Posesive admirer - Yandere! Dazai x reader

(Part 2) - end.

Warning !!
Lime

***

Satu, jika kabut muncul. Larilah!

Aroma yang harum, mengelitik indera penciumanku.

Apa aku masak? Seingatku aku tidak membuat apa-apa, dari mana aroma ini? Ku pikir ini hanya mimpi, tapi aroma ini terlalu nyata.

Bahkan saat aku membuka mata secara perlahan, aroma itu tetap tercium.

Terbangun dari sofa, dengan menopang kepala. Aku beberapa kali mengerjapkan mata sampai akhirnya terbuka seutuhnya.

Pandangan ku alihkan pada dapur--tempat yang ku yakini asal dari aroma yang enak ini--dan mendapat seseorang berdiri di sana.

"D-Dazai-san, apa yang kau lakukan!?" tanyaku pada pria itu--orang yang kini berdiri di sana.

Dazai melihat ke arahku dan tersenyum, "ah kau sudah bangun."

"Kau mau makan? Kupikir kau lapar karena sekarang sudah malam. Jadi aku membuatkan kita berdua makan malam," lanjutnya.

Aku menggeleng dengan cepat, "kenapa kau bisa ada disini?" tanyaku.

Aku tau dia akan datang, tapi bagaimana cari dia masuk saat  aku tertidur? Aku yakin sudah menguncinya sebelum tidur. Dan tidak pernah sekalipun aku memberikan kunci cadangan pada pria ini.

"Bukankah tadi sudah ku telfon jika aku akan datang," kata Dazai.
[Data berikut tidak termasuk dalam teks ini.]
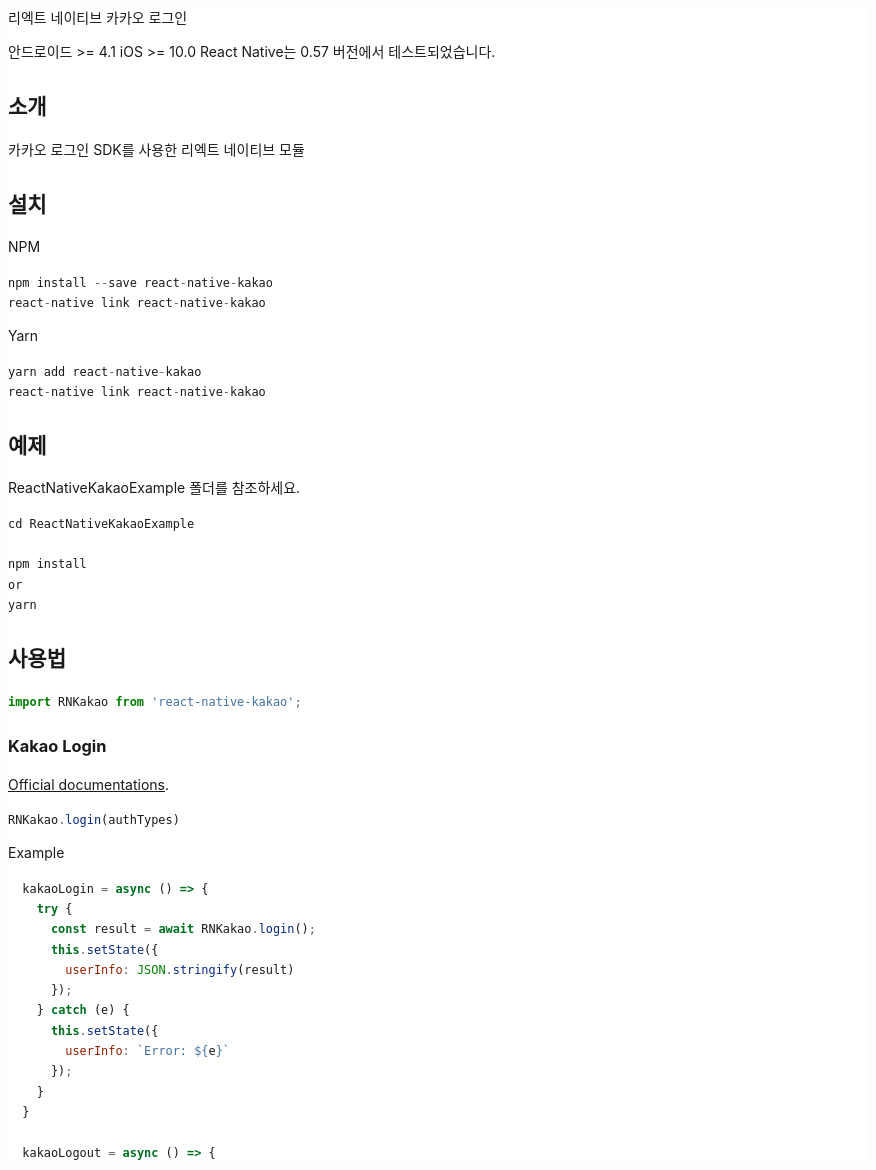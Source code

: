 리엑트 네이티브 카카오 로그인

안드로이드 >= 4.1
iOS >= 10.0
React Native는 0.57 버전에서 테스트되었습니다.

## 소개

카카오 로그인 SDK를 사용한 리엑트 네이티브 모듈

## 설치

NPM

```js
npm install --save react-native-kakao
react-native link react-native-kakao
```

Yarn

```js
yarn add react-native-kakao
react-native link react-native-kakao
```

## 예제

ReactNativeKakaoExample 폴더를 참조하세요.

```
cd ReactNativeKakaoExample

npm install
or
yarn
```

## 사용법

```js
import RNKakao from 'react-native-kakao';
```

### Kakao Login

[Official documentations](https://developers.kakao.com/docs/ios#사용자-관리-로그인).

```js
RNKakao.login(authTypes)
```

Example

```js
  kakaoLogin = async () => {
    try {
      const result = await RNKakao.login();
      this.setState({
        userInfo: JSON.stringify(result)
      });
    } catch (e) {
      this.setState({
        userInfo: `Error: ${e}`
      });
    }
  }

  kakaoLogout = async () => {
```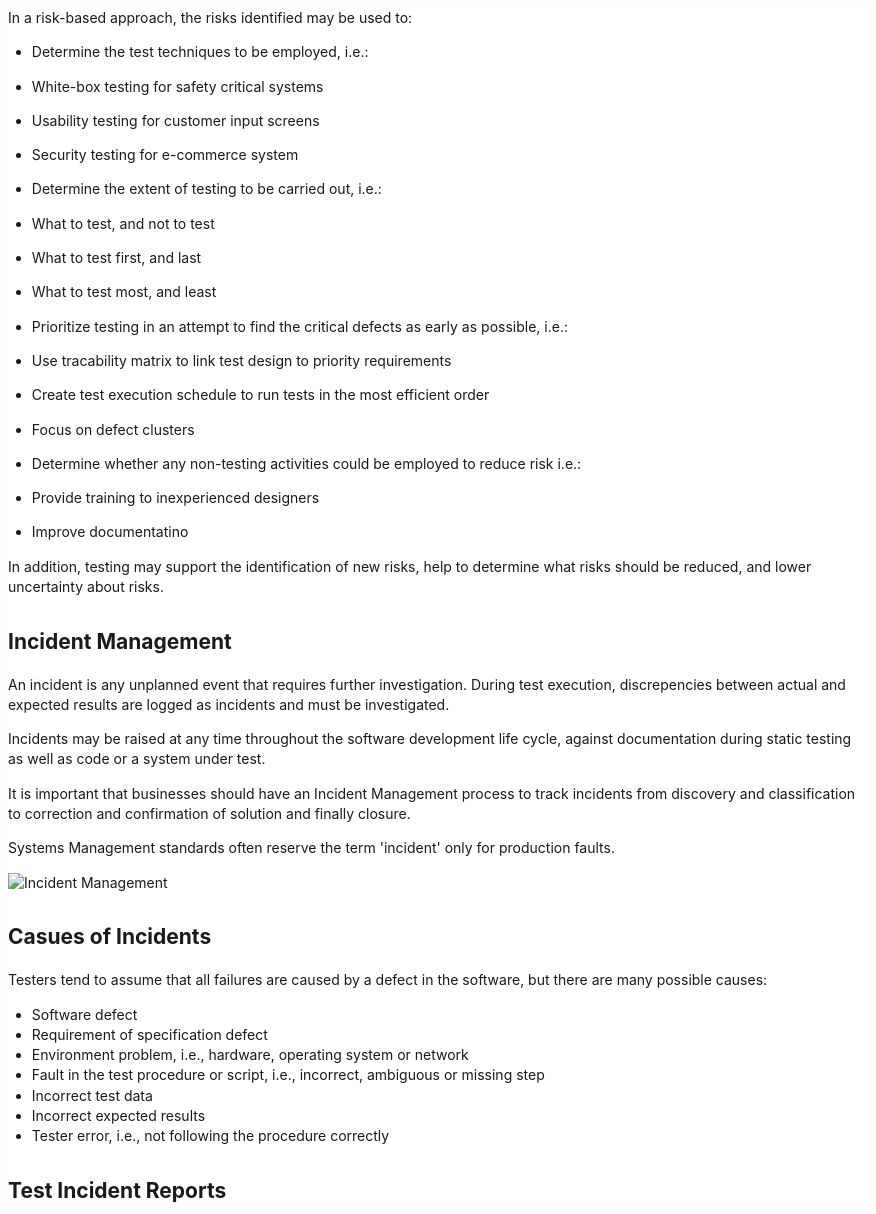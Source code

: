 In a risk-based approach, the risks identified may be used to:

- Determine the test techniques to be employed, i.e.:
- White-box testing for safety critical systems
- Usability testing for customer input screens
- Security testing for e-commerce system

- Determine the extent of testing to be carried out, i.e.:
- What to test, and not to test
- What to test first, and last
- What to test most, and least

- Prioritize testing in an attempt to find the critical defects as early as possible, i.e.:
- Use tracability matrix to link test design to priority requirements
- Create test execution schedule to run tests in the most efficient order
- Focus on defect clusters

- Determine whether any non-testing activities could be employed to reduce risk i.e.:
- Provide training to inexperienced designers
- Improve documentatino

In addition, testing may support the identification of new risks, help to determine what risks should be reduced, and lower uncertainty about risks.

## **Incident Management**

An incident is any unplanned event that requires further investigation. During test execution, discrepencies between actual and expected results are logged as incidents and must be investigated.

Incidents may be raised at any time throughout the software development life cycle, against documentation during static testing as well as code or a system under test.

It is important that businesses should have an Incident Management process to track incidents from discovery and classification to correction and confirmation of solution and finally closure.

Systems Management standards often reserve the term 'incident' only for production faults.

![Incident Management]()

## **Casues of Incidents**

Testers tend to assume that all failures are caused by a defect in the software, but there are many possible causes:

- Software defect
- Requirement of specification defect
- Environment problem, i.e., hardware, operating system or network
- Fault in the test procedure or script, i.e., incorrect, ambiguous or missing step
- Incorrect test data
- Incorrect expected results
- Tester error, i.e., not following the procedure correctly

## **Test Incident Reports**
Aku tau itu, tapi bukan itu yang ku maksud.

"Tidak, bagaimana cara kau mas-" ucapanku terhenti, begitu perhatian tertuju pada pintu apartement. Lubang kunci apartement di penuhi dengan kawat, sedikit reot. Tapi pasti berfungsi.

Karena buktinya sekarang Dazai berada disini.
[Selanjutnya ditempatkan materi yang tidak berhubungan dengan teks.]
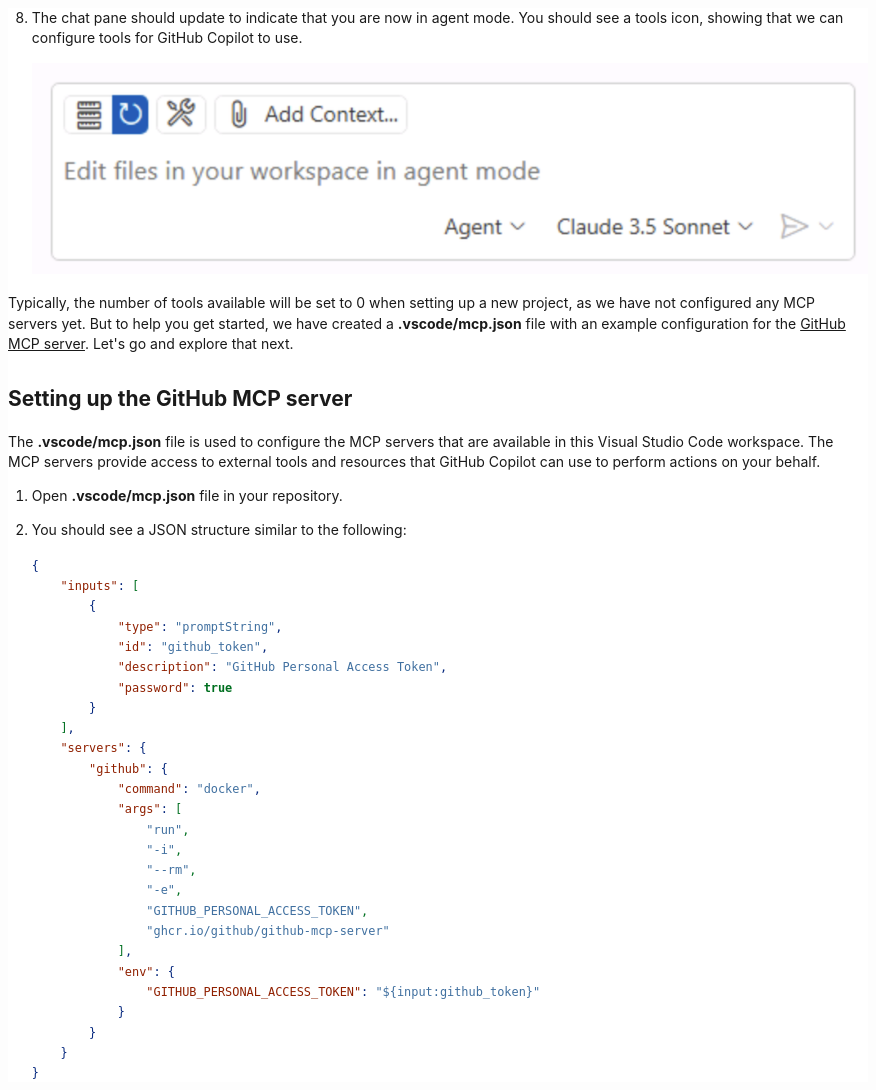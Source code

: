 8. The chat pane should update to indicate that you are now in agent mode. You should see a tools icon, showing that we can configure tools for GitHub Copilot to use.

    ![Example of Copilot Chat agent mode with tools icon](images/copilot-agent-mode.png)

Typically, the number of tools available will be set to 0 when setting up a new project, as we have not configured any MCP servers yet. But to help you get started, we have created a **.vscode/mcp.json** file with an example configuration for the [GitHub MCP server][github-mcp-server]. Let's go and explore that next.

## Setting up the GitHub MCP server

The **.vscode/mcp.json** file is used to configure the MCP servers that are available in this Visual Studio Code workspace. The MCP servers provide access to external tools and resources that GitHub Copilot can use to perform actions on your behalf.

1. Open **.vscode/mcp.json** file in your repository.
2. You should see a JSON structure similar to the following:

    ```json
    {
        "inputs": [
            {
                "type": "promptString",
                "id": "github_token",
                "description": "GitHub Personal Access Token",
                "password": true
            }
        ],
        "servers": {
            "github": {
                "command": "docker",
                "args": [
                    "run",
                    "-i",
                    "--rm",
                    "-e",
                    "GITHUB_PERSONAL_ACCESS_TOKEN",
                    "ghcr.io/github/github-mcp-server"
                ],
                "env": {
                    "GITHUB_PERSONAL_ACCESS_TOKEN": "${input:github_token}"
                }
            }
        }
    }
    ```


[previous-lesson]: ./1-copilot-coding-agent.md
[next-lesson]: ./3-custom-instructions.md
[prereqs-lesson]: ./0-prereqs.md
[mcp-blog-post]: https://github.blog/ai-and-ml/llms/what-the-heck-is-mcp-and-why-is-everyone-talking-about-it/
[github-mcp-server]: https://github.com/github/github-mcp-server
[playwright-mcp-server]: https://github.com/microsoft/playwright-mcp
[anthropic-mcp-servers]: https://github.com/modelcontextprotocol/servers
[vscode-extensions]: https://code.visualstudio.com/docs/configure/extensions/extension-marketplace
[copilot-chat-extension]: https://marketplace.visualstudio.com/items?itemName=GitHub.copilot
[github-pat-docs]: https://docs.github.com/en/authentication/keeping-your-account-and-data-secure/managing-your-personal-access-tokens#creating-a-fine-grained-personal-access-token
"Hngg?" Dazai menoleh ke arahku dengan perlahan. Manik hazel yang sedikit berkilau perlahan redup, membawa suasana apartement menjadi berat.

"Ti-tidak," jawabku.

Ingin sekali kukutuk diriku yang menjawab pertanyannya dengan terbata.

Sreet

Deg.

Jantungku serasa berhenti mendegar suara itu. Dengan takut aku kembali melihat Dazai, tampak jika sebelah tangan pria itu memegang pisau dan sedang memotong sayuran.

Kenapa aku begitu paranoid? Jujur saja, perlahan aku mulai takut dengan pria ini.

Drt drt

Ponsel berdering, segera mengambil benda tersebut aku melihat nama Atsushi terpampang jelas di layar.

"Ha-halo Atsushi-kun."

Tak

Seketika, aku mendengar suara ketukan dari pisau dan talenan memekakan telinga. Sekujur tubuh sontak merinding, merasakan tekanan dalam ruangan semakin berat.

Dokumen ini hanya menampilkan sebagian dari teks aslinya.